Symptoms: No Wi-Fi networks visible, Bluetooth not detecting devices, or intermittent wireless connectivity.

Solutions:

  1. Install the M.2 wireless module: Jetson developer kits ship with an M.2 Key E slot but may not include a Wi-Fi module. You need to purchase and install a compatible module (Intel AX210 is widely recommended).
  2. Attach the antennas: If you installed a wireless module, ensure the antenna cables are connected to the correct U.FL connectors on the module.
  3. Update firmware: After installing the module, run sudo apt update && sudo apt upgrade to get the latest wireless firmware.
  4. Check regulatory domain: Set your wireless regulatory domain with sudo iw reg set US (replace US with your country code) to unlock available channels.
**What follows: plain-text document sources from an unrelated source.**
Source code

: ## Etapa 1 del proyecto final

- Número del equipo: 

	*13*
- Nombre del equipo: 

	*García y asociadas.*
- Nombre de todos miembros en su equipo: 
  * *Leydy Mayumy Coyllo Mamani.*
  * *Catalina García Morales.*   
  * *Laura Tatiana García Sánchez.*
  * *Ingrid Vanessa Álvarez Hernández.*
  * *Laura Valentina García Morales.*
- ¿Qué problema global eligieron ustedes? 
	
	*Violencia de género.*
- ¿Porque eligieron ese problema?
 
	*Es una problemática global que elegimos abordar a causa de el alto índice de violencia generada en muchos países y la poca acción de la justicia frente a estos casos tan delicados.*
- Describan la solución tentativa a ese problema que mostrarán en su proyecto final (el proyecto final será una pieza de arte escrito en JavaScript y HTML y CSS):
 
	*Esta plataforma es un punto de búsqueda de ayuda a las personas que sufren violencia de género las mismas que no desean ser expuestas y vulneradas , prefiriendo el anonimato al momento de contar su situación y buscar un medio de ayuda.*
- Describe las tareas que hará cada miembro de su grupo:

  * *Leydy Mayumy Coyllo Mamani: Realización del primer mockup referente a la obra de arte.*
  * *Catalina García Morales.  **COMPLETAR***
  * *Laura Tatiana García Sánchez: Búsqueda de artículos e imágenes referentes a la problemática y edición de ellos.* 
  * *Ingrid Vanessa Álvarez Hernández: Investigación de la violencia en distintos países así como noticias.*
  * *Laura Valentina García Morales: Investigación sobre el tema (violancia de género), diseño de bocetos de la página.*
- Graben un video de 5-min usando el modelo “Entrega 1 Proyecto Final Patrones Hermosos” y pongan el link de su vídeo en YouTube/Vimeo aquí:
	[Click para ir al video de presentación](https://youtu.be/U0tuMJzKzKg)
Issue 5: CUDA or GPU Not Detected

Symptoms: nvidia-smi returns an error, CUDA programs fail with “no CUDA-capable device detected,” or nvcc is not found.

Solutions:

  1. Verify JetPack installation: Run cat /etc/nv_tegra_release, if this file doesn’t exist, JetPack wasn’t properly installed. Re-flash with SDK Manager.
  2. Check the CUDA path: Add CUDA to your PATH if nvcc isn’t found:
    export PATH=/usr/local/cuda/bin:$PATH
    export LD_LIBRARY_PATH=/usr/local/cuda/lib64:$LD_LIBRARY_PATH

    Add these lines to ~/.bashrc to make them permanent.

  3. Install CUDA samples to verify:
    cd /usr/local/cuda/samples/1_Utilities/deviceQuery
    sudo make
    ./deviceQuery

    This should display your Jetson’s GPU information. If it fails, the issue is with the CUDA installation.

  4. Power mode check: Some GPU features are disabled in low-power modes. Run sudo nvpmodel -m 0 to set maximum performance mode and sudo jetson_clocks to lock clocks at maximum.

General Debugging Tips

  • Serial console is your best friend: When the display isn’t working, the serial console (micro-USB debug port, 115200 baud) always shows boot messages.
  • Check dmesg: After boot, dmesg | tail -100 shows the most recent kernel messages, often revealing the root cause of hardware issues.
  • NVIDIA Developer Forums: The Jetson forums at forums.developer.nvidia.com have an active community and NVIDIA engineers who respond to posts.
  • JetPack version compatibility: Always match your JetPack version to your Jetson module. Not all JetPack versions support all modules.